O termo retoma a articulação entre Incra e Embrapa iniciada em 2003 e renovada em 2005 e 2008. Nesta edição, a parceria tem vigência de setembro de 2014 a dezembro de 2015 e será custeada por investimentos de R$ 2,3 milhões do Incra.  

O presidente do Instituto, Carlos Guedes, acredita que o conjunto de benefícios oferecidos aos agricultores deve refletir-se em aumento da produção, renda e qualidade dos produtos oriundos dos assentamentos. Carlos Guedes ainda percebe uma tendência de ampliação das áreas em transição para a agroecologia no RS e no País. 

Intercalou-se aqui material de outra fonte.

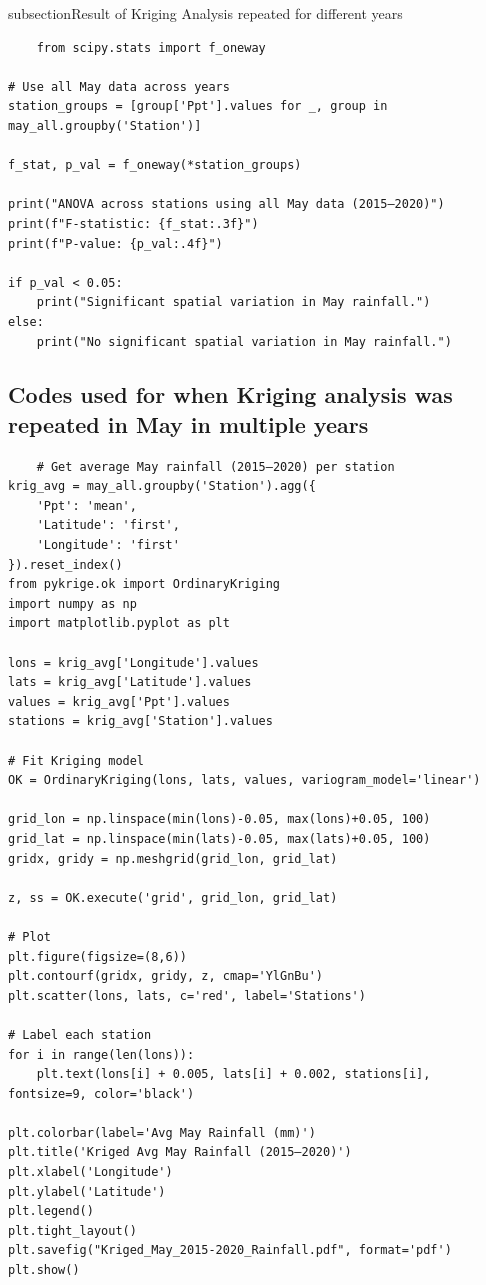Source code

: \documentclass[12pt]{article}
\theoremstyle{definition}
\begin{document}
subsection{Result of Kriging Analysis repeated for different years}
\begin{verbatim}
    from scipy.stats import f_oneway

# Use all May data across years
station_groups = [group['Ppt'].values for _, group in may_all.groupby('Station')]

f_stat, p_val = f_oneway(*station_groups)

print("ANOVA across stations using all May data (2015–2020)")
print(f"F-statistic: {f_stat:.3f}")
print(f"P-value: {p_val:.4f}")

if p_val < 0.05:
    print("Significant spatial variation in May rainfall.")
else:
    print("No significant spatial variation in May rainfall.")
\end{verbatim}

\subsection{Codes used for when Kriging analysis was repeated in May in multiple years}
\begin{verbatim}
    # Get average May rainfall (2015–2020) per station
krig_avg = may_all.groupby('Station').agg({
    'Ppt': 'mean',
    'Latitude': 'first',
    'Longitude': 'first'
}).reset_index()
from pykrige.ok import OrdinaryKriging
import numpy as np
import matplotlib.pyplot as plt

lons = krig_avg['Longitude'].values
lats = krig_avg['Latitude'].values
values = krig_avg['Ppt'].values
stations = krig_avg['Station'].values

# Fit Kriging model
OK = OrdinaryKriging(lons, lats, values, variogram_model='linear')

grid_lon = np.linspace(min(lons)-0.05, max(lons)+0.05, 100)
grid_lat = np.linspace(min(lats)-0.05, max(lats)+0.05, 100)
gridx, gridy = np.meshgrid(grid_lon, grid_lat)

z, ss = OK.execute('grid', grid_lon, grid_lat)

# Plot
plt.figure(figsize=(8,6))
plt.contourf(gridx, gridy, z, cmap='YlGnBu')
plt.scatter(lons, lats, c='red', label='Stations')

# Label each station
for i in range(len(lons)):
    plt.text(lons[i] + 0.005, lats[i] + 0.002, stations[i], fontsize=9, color='black')

plt.colorbar(label='Avg May Rainfall (mm)')
plt.title('Kriged Avg May Rainfall (2015–2020)')
plt.xlabel('Longitude')
plt.ylabel('Latitude')
plt.legend()
plt.tight_layout()
plt.savefig("Kriged_May_2015-2020_Rainfall.pdf", format='pdf')
plt.show()


\end{verbatim}
\end{document}
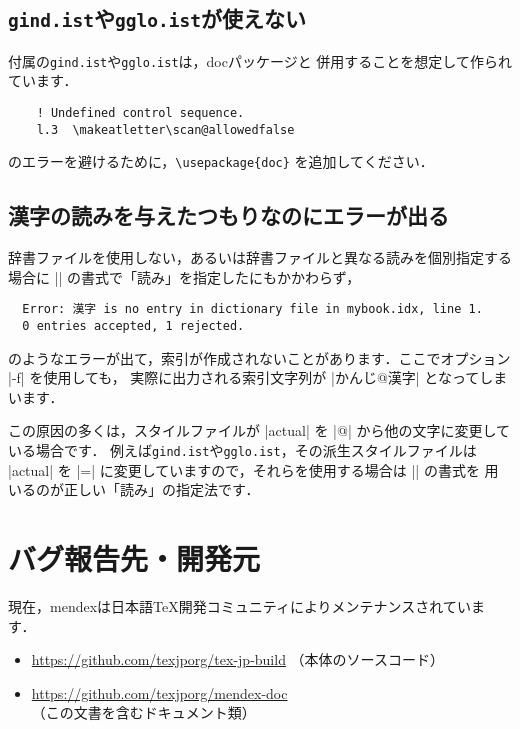 \documentclass[a4paper]{jsarticle}
\newcommand{\SoftName}[1]{\textsf{#1}}
\newcommand{\FileName}[1]{\texttt{#1}}
\begin{document}
\subsection{\FileName{gind.ist}や\FileName{gglo.ist}が使えない}
\LaTeXe 付属の\FileName{gind.ist}や\FileName{gglo.ist}は，\SoftName{doc}パッケージと
併用することを想定して作られています．
\begin{verbatim}
    ! Undefined control sequence.
    l.3  \makeatletter\scan@allowedfalse
\end{verbatim}
のエラーを避けるために，\verb+\usepackage{doc}+ を追加してください．

\subsection{漢字の読みを与えたつもりなのにエラーが出る}
辞書ファイルを使用しない，あるいは辞書ファイルと異なる読みを個別指定する場合に
|| の書式で「読み」を指定したにもかかわらず，
\begin{verbatim}
  Error: 漢字 is no entry in dictionary file in mybook.idx, line 1.
  0 entries accepted, 1 rejected.
\end{verbatim}
のようなエラーが出て，索引が作成されないことがあります．ここでオプション |-f| を使用しても，
実際に出力される索引文字列が |かんじ@漢字| となってしまいます．

この原因の多くは，スタイルファイルが |actual| を |@| から他の文字に変更している場合です．
例えば\FileName{gind.ist}や\FileName{gglo.ist}，その派生スタイルファイルは
|actual| を |=| に変更していますので，それらを使用する場合は || の書式を
用いるのが正しい「読み」の指定法です．

\section{バグ報告先・開発元}
現在，\SoftName{mendex}は日本語\TeX 開発コミュニティによりメンテナンスされています．
\begin{itemize}
  \item \url{https://github.com/texjporg/tex-jp-build} （本体のソースコード）
  \item \url{https://github.com/texjporg/mendex-doc} （この文書を含むドキュメント類）
\end{itemize}
\end{document}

O chefe-geral da Embrapa Clima Temperado – entidade coordenadora –, Clenio Pillon, percebe que a discussão dentro do Conselho favoreceu a internalização dos anseios dos agricultores para transformá-los em ações pautadas pela sustentabilidade. “O projeto permite socializar conhecimentos, informações e tecnologias desenvolvidas pela pesquisa e perfeitamente aplicáveis às áreas da reforma agrária.” 

Proposta

O projeto Desenvolvimento Sustentável da Reforma Agrária no RS está estruturado em cinco objetivos com as seguintes temáticas: 1) segurança alimentar, proteção ambiental e comercialização; 2) qualificação das práticas sociais; 3) sistemas de produção dominantes nos assentamentos - leite, grãos (com destaque para arroz orgânico), sementes, mudas, fruticultura e olericultura; 4) assistência técnica com ênfase na agroecologia; e 5) gestão do projeto.  

 

Cada item desdobra-se em metas (totalizando 14), a serem atingidas por meio de atividades como: oficinas, seminários, jornadas técnicas, intercâmbios entre agricultores, implantação de unidades demonstrativas ou de observação e parcerias com prefeituras.  

Outra inovação planejada é o Observatório da Reforma Agrária. Prevista para ser constituída por diversas instituições, esta estrutura tem como objetivos reunir informações, articular políticas públicas e contribuir para o desenvolvimento dos assentamentos.  

Comercialização 

Após a assinatura do termo entre Incra e Embrapa, a agenda da 37ª Expointer contou com a inauguração oficial do Pavilhão da Agricultura Familiar, onde está instalada a 16ª Feira da Agricultura Familiar. Com 200 estandes, todos ocupados, o espaço oferece a venda de produtos artesanais, além de alimentos de origem animal e vegetal. A reforma agrária está representada pelos ramos de sucos, arroz orgânico, embutidos, sementes e queijos.